From the entries, copy each line that includes "image".

### DATA TO PROCESS
=-=-=-=-=

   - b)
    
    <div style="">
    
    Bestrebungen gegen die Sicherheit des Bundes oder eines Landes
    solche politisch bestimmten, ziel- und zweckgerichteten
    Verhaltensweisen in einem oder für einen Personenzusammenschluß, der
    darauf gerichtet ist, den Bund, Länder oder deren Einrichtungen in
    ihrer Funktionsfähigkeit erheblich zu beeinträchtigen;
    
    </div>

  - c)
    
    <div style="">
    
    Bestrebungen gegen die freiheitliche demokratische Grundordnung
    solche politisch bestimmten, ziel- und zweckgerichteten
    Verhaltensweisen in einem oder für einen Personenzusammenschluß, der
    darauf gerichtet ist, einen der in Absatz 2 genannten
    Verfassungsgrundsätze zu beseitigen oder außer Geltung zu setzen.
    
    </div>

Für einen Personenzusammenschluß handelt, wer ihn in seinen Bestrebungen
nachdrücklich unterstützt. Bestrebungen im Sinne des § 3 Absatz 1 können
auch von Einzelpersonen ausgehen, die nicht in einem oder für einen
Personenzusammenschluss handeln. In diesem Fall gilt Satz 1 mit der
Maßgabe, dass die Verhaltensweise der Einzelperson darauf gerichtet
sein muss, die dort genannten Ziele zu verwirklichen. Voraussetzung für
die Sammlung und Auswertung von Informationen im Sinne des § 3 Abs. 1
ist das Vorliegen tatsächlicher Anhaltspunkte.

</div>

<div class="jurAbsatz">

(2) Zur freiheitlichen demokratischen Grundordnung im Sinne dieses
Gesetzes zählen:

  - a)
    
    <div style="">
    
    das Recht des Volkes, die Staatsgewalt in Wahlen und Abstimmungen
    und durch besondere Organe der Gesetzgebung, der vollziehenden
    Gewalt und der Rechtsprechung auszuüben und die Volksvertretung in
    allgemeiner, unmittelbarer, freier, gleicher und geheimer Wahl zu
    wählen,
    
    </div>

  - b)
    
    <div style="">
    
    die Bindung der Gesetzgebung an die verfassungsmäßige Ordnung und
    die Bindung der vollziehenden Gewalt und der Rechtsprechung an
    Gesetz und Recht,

=-=-=-=-=

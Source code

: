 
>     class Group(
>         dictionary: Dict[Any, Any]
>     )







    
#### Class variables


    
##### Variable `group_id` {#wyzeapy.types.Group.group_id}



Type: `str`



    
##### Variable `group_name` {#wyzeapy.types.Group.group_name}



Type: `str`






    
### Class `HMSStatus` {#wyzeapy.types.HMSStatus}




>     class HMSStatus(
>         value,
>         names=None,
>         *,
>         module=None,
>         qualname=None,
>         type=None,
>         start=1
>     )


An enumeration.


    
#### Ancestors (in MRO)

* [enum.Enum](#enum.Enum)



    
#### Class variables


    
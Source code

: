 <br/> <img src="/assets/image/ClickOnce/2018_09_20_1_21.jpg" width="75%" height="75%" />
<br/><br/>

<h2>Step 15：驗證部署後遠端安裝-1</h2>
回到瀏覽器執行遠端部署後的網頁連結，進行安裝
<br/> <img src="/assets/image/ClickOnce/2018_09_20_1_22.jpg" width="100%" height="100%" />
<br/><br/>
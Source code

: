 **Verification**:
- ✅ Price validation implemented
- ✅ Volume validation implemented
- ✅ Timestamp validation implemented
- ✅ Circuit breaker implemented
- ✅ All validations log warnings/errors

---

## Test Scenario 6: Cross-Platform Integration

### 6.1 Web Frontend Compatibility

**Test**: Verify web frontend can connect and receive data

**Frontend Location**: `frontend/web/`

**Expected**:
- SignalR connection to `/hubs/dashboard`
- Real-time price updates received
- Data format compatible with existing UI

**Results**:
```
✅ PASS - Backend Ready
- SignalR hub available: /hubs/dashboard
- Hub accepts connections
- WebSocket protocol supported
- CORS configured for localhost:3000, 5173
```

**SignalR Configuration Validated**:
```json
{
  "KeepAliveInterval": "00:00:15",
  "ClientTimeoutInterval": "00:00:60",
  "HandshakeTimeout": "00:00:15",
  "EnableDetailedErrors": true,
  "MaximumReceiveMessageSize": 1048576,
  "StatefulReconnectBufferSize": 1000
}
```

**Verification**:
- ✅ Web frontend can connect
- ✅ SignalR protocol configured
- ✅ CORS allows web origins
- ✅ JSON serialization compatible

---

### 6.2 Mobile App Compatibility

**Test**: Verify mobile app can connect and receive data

=-=-=-=-=

### ANSWER SECTION
: <br/> <img src="/assets/image/ClickOnce/2018_09_20_1_21.jpg" width="75%" height="75%" />
<br/> <img src="/assets/image/ClickOnce/2018_09_20_1_22.jpg" width="100%" height="100%" />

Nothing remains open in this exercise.